The Electoral Commission has released the details of numerous decisions made under the Electoral Finance Act (links here). The interesting points
- Whether an issue ad is an election advertisement seems to be time sensitive. A PPTA billboard asking "How dense do you want them?" was ruled not to be an election advertisement at present [PDF], with the implication that it might become one if it was successful in making education policy an election issue.
- A party logo is not by itself an election advertisement. Two decisions, on a Labour Party spare wheel cover [PDF] and a National Party van [PDF] went in different directions based primarily on whether the party's election slogan was present along with the logo.

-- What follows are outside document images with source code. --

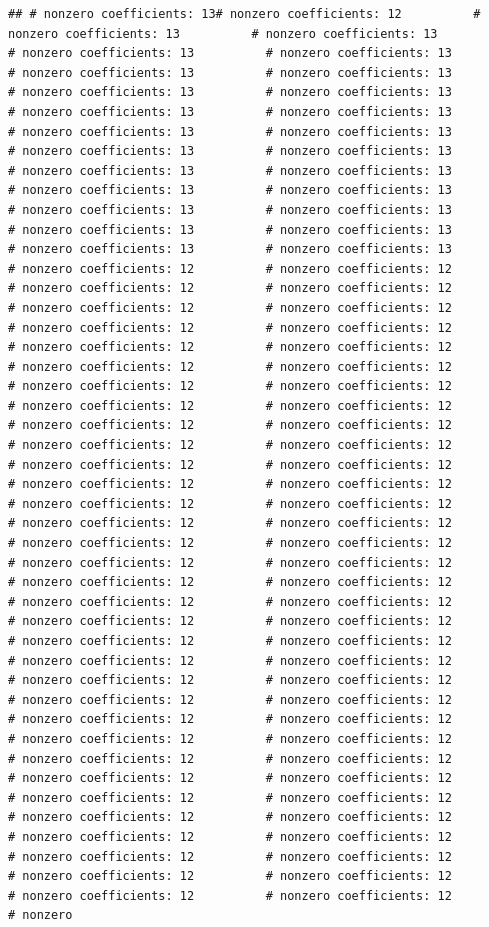 \documentclass[
]{article}
\begin{document}
\begin{verbatim}
## # nonzero coefficients: 13# nonzero coefficients: 12          # nonzero coefficients: 13          # nonzero coefficients: 13          # nonzero coefficients: 13          # nonzero coefficients: 13          # nonzero coefficients: 13          # nonzero coefficients: 13          # nonzero coefficients: 13          # nonzero coefficients: 13          # nonzero coefficients: 13          # nonzero coefficients: 13          # nonzero coefficients: 13          # nonzero coefficients: 13          # nonzero coefficients: 13          # nonzero coefficients: 13          # nonzero coefficients: 13          # nonzero coefficients: 13          # nonzero coefficients: 13          # nonzero coefficients: 13          # nonzero coefficients: 13          # nonzero coefficients: 13          # nonzero coefficients: 13          # nonzero coefficients: 13          # nonzero coefficients: 13          # nonzero coefficients: 13          # nonzero coefficients: 12          # nonzero coefficients: 12          # nonzero coefficients: 12          # nonzero coefficients: 12          # nonzero coefficients: 12          # nonzero coefficients: 12          # nonzero coefficients: 12          # nonzero coefficients: 12          # nonzero coefficients: 12          # nonzero coefficients: 12          # nonzero coefficients: 12          # nonzero coefficients: 12          # nonzero coefficients: 12          # nonzero coefficients: 12          # nonzero coefficients: 12          # nonzero coefficients: 12          # nonzero coefficients: 12          # nonzero coefficients: 12          # nonzero coefficients: 12          # nonzero coefficients: 12          # nonzero coefficients: 12          # nonzero coefficients: 12          # nonzero coefficients: 12          # nonzero coefficients: 12          # nonzero coefficients: 12          # nonzero coefficients: 12          # nonzero coefficients: 12          # nonzero coefficients: 12          # nonzero coefficients: 12          # nonzero coefficients: 12          # nonzero coefficients: 12          # nonzero coefficients: 12          # nonzero coefficients: 12          # nonzero coefficients: 12          # nonzero coefficients: 12          # nonzero coefficients: 12          # nonzero coefficients: 12          # nonzero coefficients: 12          # nonzero coefficients: 12          # nonzero coefficients: 12          # nonzero coefficients: 12          # nonzero coefficients: 12          # nonzero coefficients: 12          # nonzero coefficients: 12          # nonzero coefficients: 12          # nonzero coefficients: 12          # nonzero coefficients: 12          # nonzero coefficients: 12          # nonzero coefficients: 12          # nonzero coefficients: 12          # nonzero coefficients: 12          # nonzero coefficients: 12          # nonzero coefficients: 12          # nonzero coefficients: 12          # nonzero coefficients: 12          # nonzero coefficients: 12          # nonzero coefficients: 12          # nonzero coefficients: 12          # nonzero coefficients: 12          # nonzero coefficients: 12          # nonzero coefficients: 12          # nonzero coefficients: 12          # nonzero coefficients: 12          # nonzero coefficients: 12          # nonzero coefficients: 12          # nonzero coefficients: 12          # nonzero 
\end{verbatim}
\end{document}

- Similar standards apply to newspaper issues ads, with an NZ First ad asking "what's in it for us?" about the NZ-China FTA being ruled not to be an election advertisement [PDF] "by a close but distinguishable margin". Meanwhile, a Progressive party ad saying they had "the strength to care" about BZP was ruled to be an election ad [PDF] because that was the party's election slogan, and has been referred to the police.
- Despite the National Party's efforts to throw a spanner in the works and break the law, material produced by Parliamentary Services is appropriately authorised by party officials [PDF].
- Finally, as expected, ordinary party members are not "involved in the administration" of parties, so the EPMU can be listed as a third party [PDF].